◆ **Task details**: Go through the records below and copy out every line that contains the word "this".
= Beginning of Section =
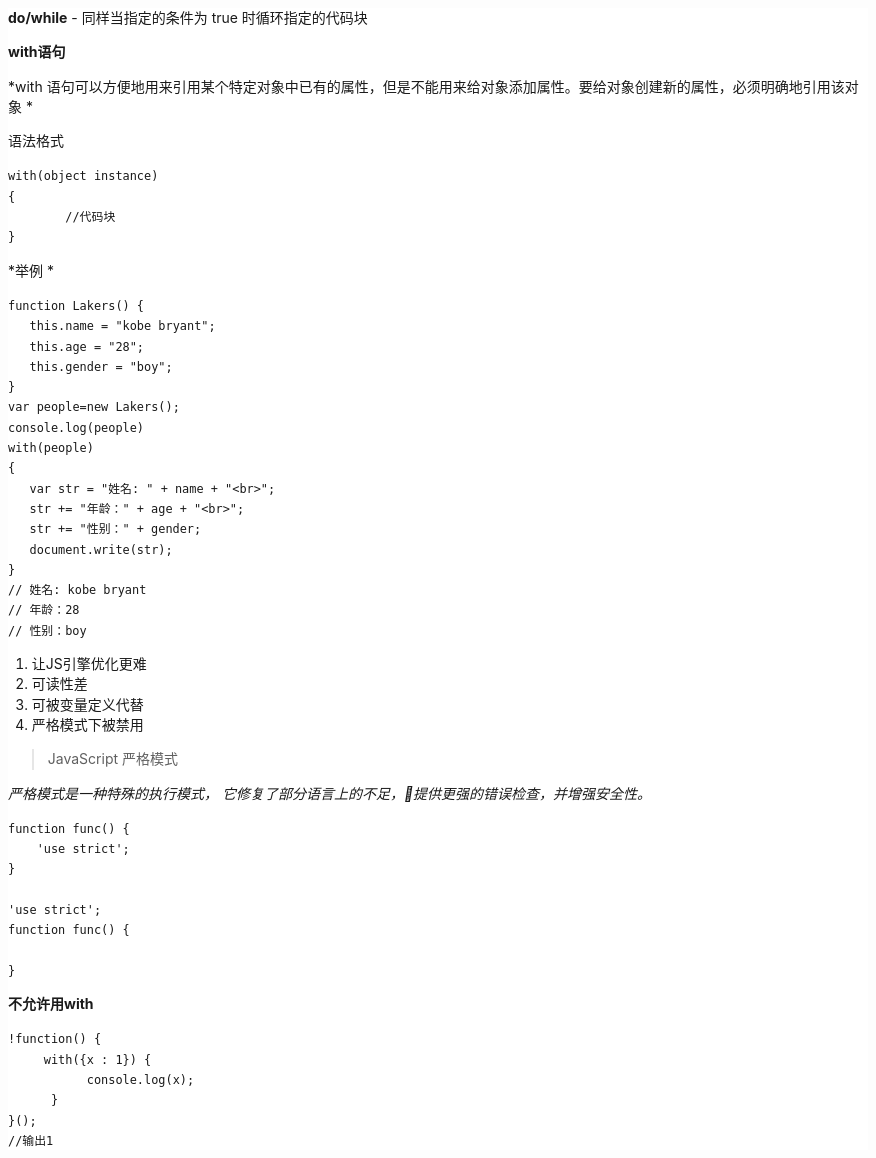 **do/while** - 同样当指定的条件为 true 时循环指定的代码块




**with语句**


*with 语句可以方便地用来引用某个特定对象中已有的属性，但是不能用来给对象添加属性。要给对象创建新的属性，必须明确地引用该对象 *

语法格式 

    with(object instance) 
    { 
            //代码块 
    }  

*举例 *

    function Lakers() {
       this.name = "kobe bryant";
       this.age = "28";
       this.gender = "boy";
    }
    var people=new Lakers();
    console.log(people)
    with(people)
    {
       var str = "姓名: " + name + "<br>";
       str += "年龄：" + age + "<br>";
       str += "性别：" + gender;
       document.write(str);
    }
    // 姓名: kobe bryant
    // 年龄：28
    // 性别：boy

1. 让JS引擎优化更难
2. 可读性差
3. 可被变量定义代替
4. 严格模式下被禁用

>JavaScript 严格模式

*严格模式是一种特殊的执行模式，
它修复了部分语言上的不足，提供更强的错误检查，并增强安全性。*

    function func() {
        'use strict';
    }

    'use strict';
    function func() {
      
    }


**不允许用with**

    !function() {
         with({x : 1}) {
               console.log(x);
          }
    }();
    //输出1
= End of Section =
◆ **Answer area**:
       this.name = "kobe bryant";
       this.age = "28";
       this.gender = "boy";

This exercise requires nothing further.